How do you cope with being the daughter of a famous actress? What does it mean to live with someone for whom performing is not just something she does on stage?
Norah’s mother is Katherine O’Dell, the famous Irish stage and screen actress. Katherine was a single mother, and Norah and she were close. Now that Norah is older than her mother would ever be, she looks back at her relationship with her mother, what made her who she was and why, in the end, she “went mad”. This is the story of Katherine and of Norah, and their complicated relationship, narrated by Norah.
“People ask me, ‘What was she like?’, and I try to figure out if they mean as a normal person: what she like in her slippers, eating toast and marmalade, or what she was like as a mother, or what she was like as an actress—we did not use the word star. Mostly though, they mean what was she like before she went crazy, as their own mother might turn overnight, like a bottle of milk left out of the fridge. Or they might, themselves, be slightly askew.”
Katherine was actually born in England as Katherine Anne FitzMaurice, something she would never admit to.
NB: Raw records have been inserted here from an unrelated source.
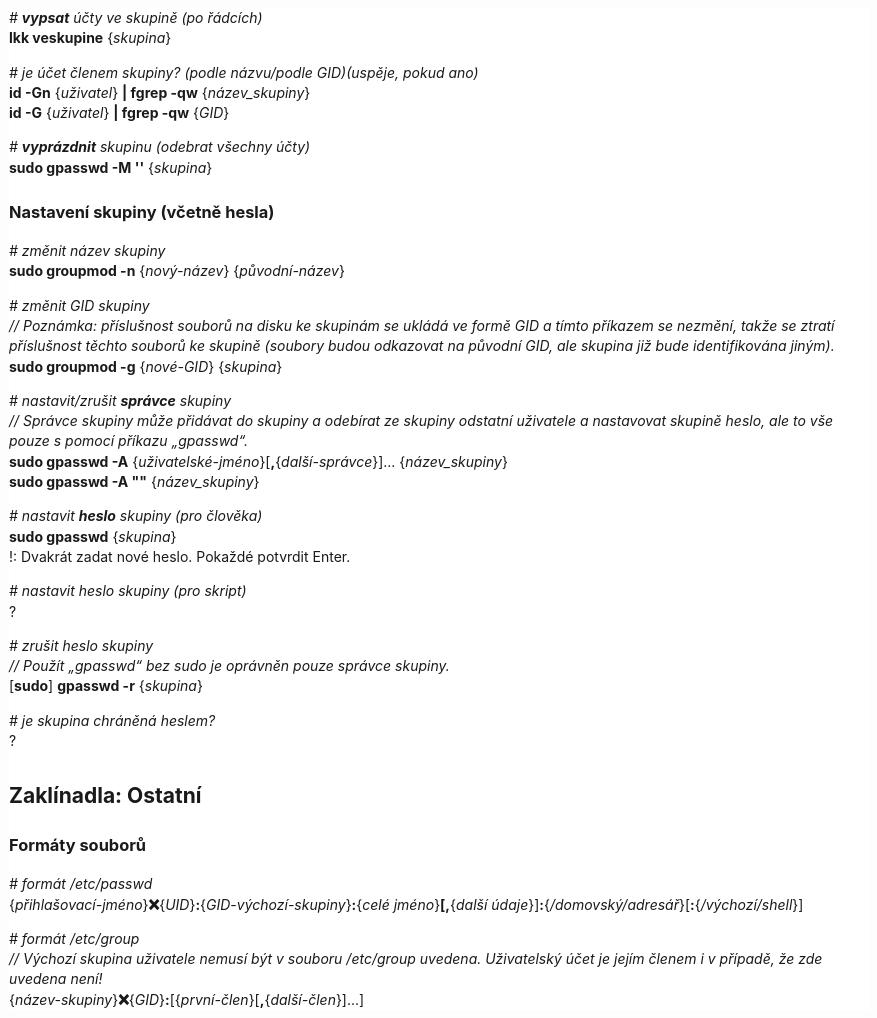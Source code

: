 *# **vypsat** účty ve skupině (po řádcích)*<br>
**lkk veskupine** {*skupina*}

*# je účet členem skupiny? (podle názvu/podle GID)(uspěje, pokud ano)*<br>
**id -Gn** {*uživatel*} **\| fgrep -qw** {*název\_skupiny*}<br>
**id -G** {*uživatel*} **\| fgrep -qw** {*GID*}

*# **vyprázdnit** skupinu (odebrat všechny účty)*<br>
**sudo gpasswd -M ''** {*skupina*}

### Nastavení skupiny (včetně hesla)

*# změnit název skupiny*<br>
**sudo groupmod -n** {*nový-název*} {*původní-název*}

*# změnit GID skupiny*<br>
*// Poznámka: příslušnost souborů na disku ke skupinám se ukládá ve formě GID a tímto příkazem se nezmění, takže se ztratí příslušnost těchto souborů ke skupině (soubory budou odkazovat na původní GID, ale skupina již bude identifikována jiným).*<br>
**sudo groupmod -g** {*nové-GID*} {*skupina*}

*# nastavit/zrušit **správce** skupiny*<br>
*// Správce skupiny může přidávat do skupiny a odebírat ze skupiny odstatní uživatele a nastavovat skupině heslo, ale to vše pouze s pomocí příkazu „gpasswd“.*<br>
**sudo gpasswd -A** {*uživatelské-jméno*}[**,**{*další-správce*}]... {*název\_skupiny*}<br>
**sudo gpasswd -A ""** {*název\_skupiny*}

*# nastavit **heslo** skupiny (pro člověka)*<br>
**sudo gpasswd** {*skupina*}<br>
!: Dvakrát zadat nové heslo. Pokaždé potvrdit Enter.

*# nastavit heslo skupiny (pro skript)*<br>
?

*# zrušit heslo skupiny*<br>
*// Použít „gpasswd“ bez sudo je oprávněn pouze správce skupiny.*<br>
[**sudo**] **gpasswd -r** {*skupina*}

*# je skupina chráněná heslem?*<br>
?

## Zaklínadla: Ostatní

### Formáty souborů

*# formát /etc/passwd*<br>
{*přihlašovací-jméno*}**:x:**{*UID*}**:**{*GID-výchozí-skupiny*}**:**{*celé jméno*}**[,**{*další údaje*}]**:**{*/domovský/adresář*}[**:**{*/výchozí/shell*}]

*# formát /etc/group*<br>
*// Výchozí skupina uživatele nemusí být v souboru /etc/group uvedena. Uživatelský účet je jejím členem i v případě, že zde uvedena není!*<br>
{*název-skupiny*}**:x:**{*GID*}**:**[{*první-člen*}[**,**{*další-člen*}]...]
Her parents were actors, and she later took her mother’s name, Odell, which was “Irished” to O’Dell when she was in the US, where she had a brief career in film. That was also the time when Katherine started dyeing her hair red. Or as Norah caustically puts it, “At which point, her hair turned red with nostalgia for the old sod”.
Katherine returns to Dublin and to the stage. She becomes a well-known and well-respected actress. But as she gets older, the roles start to fizzle out and she doesn’t get enough work, and the scripts she writes are rejected. Then one day, she shoots Boyd O’Neill, a film-maker who she had known for years, in the foot. That’s the point at which she also starts to lose her mind. Norah was never sure why she shot him, but I think Boyd probably deserved it—he seemed to get a kick out of humiliating her.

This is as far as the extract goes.